Introduction
p. 31-32
Texte intégral
1La plupart des critiques modernes, lorsqu’ils parlent d’une tragédie galante qui aurait existé dans les vingt années qui ont suivi la Fronde, déclarent avoir recours à des outils endogènes, jugements formulés par les contemporains eux-mêmes. De fait, il est vrai que les témoignages condamnant la galanterie dans le théâtre tragique se multiplient vers 1660. Pourtant, à bien y regarder, ces jugements non seulement sont tous hostiles à la galanterie (on n’a donc que le point de vue des détracteurs) mais encore ne sont pas exactement contemporains du phénomène : quand la galanterie s’immisce dans le théâtre tragique dès la rénovation de la tragédie, sa critique ne surgit que quelque vingt ans plus tard. C’est ce décalage chronologique entre le moment où la galanterie gagne le théâtre tragique (vers 1634-1640) et la critique du phénomène (à partir de 1660) qui est à l’origine du mythe d’une tragédie qui deviendrait galante vers 1660.

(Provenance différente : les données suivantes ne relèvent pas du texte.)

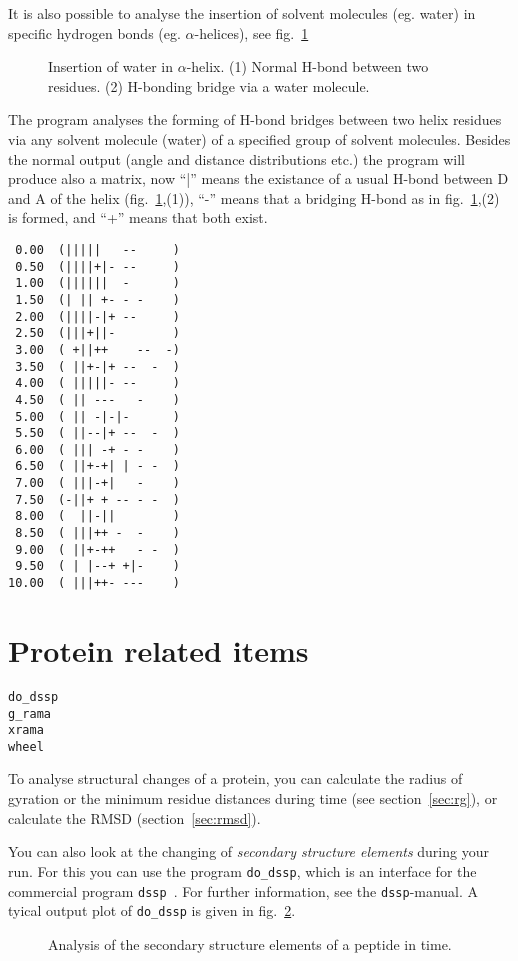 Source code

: It is also possible to analyse the insertion of solvent molecules (eg. water) 
in specific hydrogen bonds (eg. $\alpha$-helices), see fig.~\ref{fig:insert}
\begin{figure}
\centerline{
{}}
\caption[Insertion of water in $\alpha$-helix.]{Insertion of water in $\alpha$-helix. (1) Normal H-bond between two residues. (2) H-bonding bridge via a water molecule.}
\label{fig:insert}
\end{figure}
The program analyses the forming of H-bond bridges between two helix residues 
via any solvent molecule (water) of a specified group of solvent molecules. 
Besides the normal output (angle and distance distributions etc.) the program 
will produce also a matrix, now ``|'' means the existance of a usual H-bond 
between D and A of the helix (fig.~\ref{fig:insert},(1)), ``-'' means that a bridging H-bond as 
in fig.~\ref{fig:insert},(2) is formed, and ``+'' means that both exist.
{\small 
\begin{verbatim}
 0.00  (|||||   --     )
 0.50  (||||+|- --     )
 1.00  (||||||  -      )
 1.50  (| || +- - -    )
 2.00  (||||-|+ --     )
 2.50  (|||+||-        )
 3.00  ( +||++    --  -)
 3.50  ( ||+-|+ --  -  )
 4.00  ( |||||- --     )
 4.50  ( || ---   -    )
 5.00  ( || -|-|-      )
 5.50  ( ||--|+ --  -  )
 6.00  ( ||| -+ - -    )
 6.50  ( ||+-+| | - -  )
 7.00  ( |||-+|   -    )
 7.50  (-||+ + -- - -  )
 8.00  (  ||-||        )
 8.50  ( |||++ -  -    )
 9.00  ( ||+-++   - -  )
 9.50  ( | |--+ +|-    )
10.00  ( |||++- ---    )
\end{verbatim} } 
%
%
%
\section{Protein related items}
\begin{verbatim}
do_dssp
g_rama
xrama
wheel
\end{verbatim}
To analyse structural changes of a protein, you can calculate the radius of 
gyration or the minimum residue distances during time 
(see section~\ref{sec:rg}), or calculate the RMSD (section~\ref{sec:rmsd}).

You can also look at the changing of {\em secondary structure elements} 
during your run. For this you can use the program {\tt do\_dssp}, which is 
an interface for the commercial program {\tt dssp}~\cite{Kabsch83}. For 
further information, see the {\tt dssp}-manual. A tyical output plot of 
{\tt do\_dssp} is given in fig.~\ref{fig:dssp}.
%
\begin{figure}
\centerline{
}
\caption{Analysis of the secondary structure elements of a peptide in time.}
\label{fig:dssp}
\end{figure}
%

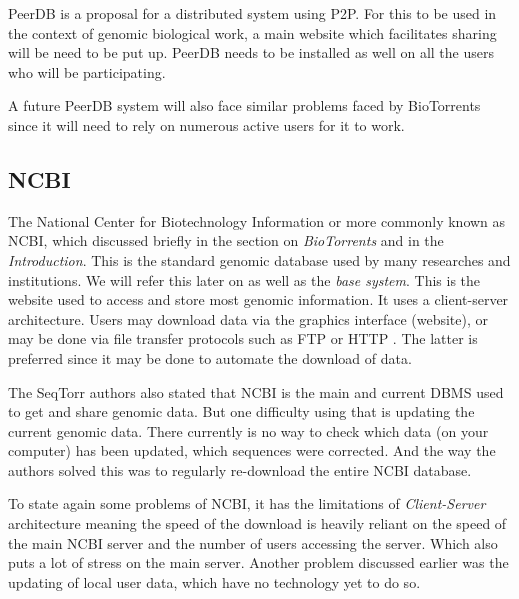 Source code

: \documentclass[acmsmall]{acmart}
\begin{document}
PeerDB is a proposal for a distributed system using P2P. For this to be used in the context of genomic biological work, a main website which facilitates sharing will be need to be put up. PeerDB needs to be installed as well on all the users who will be participating.

A future PeerDB system will also face similar problems faced by BioTorrents since it will need to rely on numerous active users for it to work.

\subsection{NCBI} \label{NCBI}
The National Center for Biotechnology Information or more commonly known as NCBI, which discussed briefly in the section on \textit{BioTorrents} and in the \textit{Introduction}. This is the standard genomic database used by many researches and institutions. We will refer this later on as well as the \textit{base system}. This is the website used to access and store most genomic information\cite{campbell}. It uses a client-server architecture. Users may download data via the graphics interface (website), or may be done via file transfer protocols such as FTP or HTTP \cite{biotorrents}. The latter is preferred since it may be done to automate the download of data.

The SeqTorr authors\cite{seqtorr} also stated that NCBI is the main and current DBMS used to get and share genomic data. But one difficulty using that is updating the current genomic data. There currently is no way to check which data (on your computer) has been updated, which sequences were corrected. And the way the authors solved this was to regularly re-download the entire NCBI database.

To state again some problems of NCBI, it has the limitations of \textit{Client-Server} architecture meaning the speed of the download is heavily reliant on the speed of the main NCBI server and the number of users accessing the server. Which also puts a lot of stress on the main server. Another problem discussed earlier was the updating of local user data, which have no technology yet to do so.

\end{document}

2Plus précisément, dans quelles décennies et autour de quels griefs le réquisitoire contre la galanterie, socle de ce mythe, s’élabore-t-il ? Plutôt que d’examiner dans une perspective strictement chronologique les apports de chaque décennie au réquisitoire, depuis 1660 jusqu’au début du xviii e siècle (cette perspective chronologique figurant néanmoins en conclusion de la partie i), nous nous proposons de regrouper les griefs mis en avant par des auteurs qui écrivent parfois avec vingt ans d’écart, afin de mettre en relief les différentes présentations qui sont faites d’un même reproche. Il se trouve que les griefs à l’encontre de la galanterie sont au nombre de trois, touchant les « mœurs » des personnages, la conduite de la fable et la moralité du spectacle. Au plan des « mœurs » du personnage, ce que nous pourrions nommer le modèle galant est critiqué en ce qu’il est peu apte à peindre des héros ayant toute la majesté tragique : il conduirait largement à montrer des personnages qui ressemblent outrageusement à des héros de roman. Au plan de la conduite de l’intrigue, la création d’un épisode amoureux, pratique courante depuis les années 1640, est contestée au nom de sa froideur (l’épisode amoureux serait inintéressant) et de sa luxuriance (il encombrerait inutilement la trame de l’action principale). Enfin, au plan de la moralité, la présence de la passion amoureuse nuirait à la moralité du spectacle. Le modèle galant selon ses détracteurs pécherait donc autant sous l’angle de la poétique que sous celui de la moralité.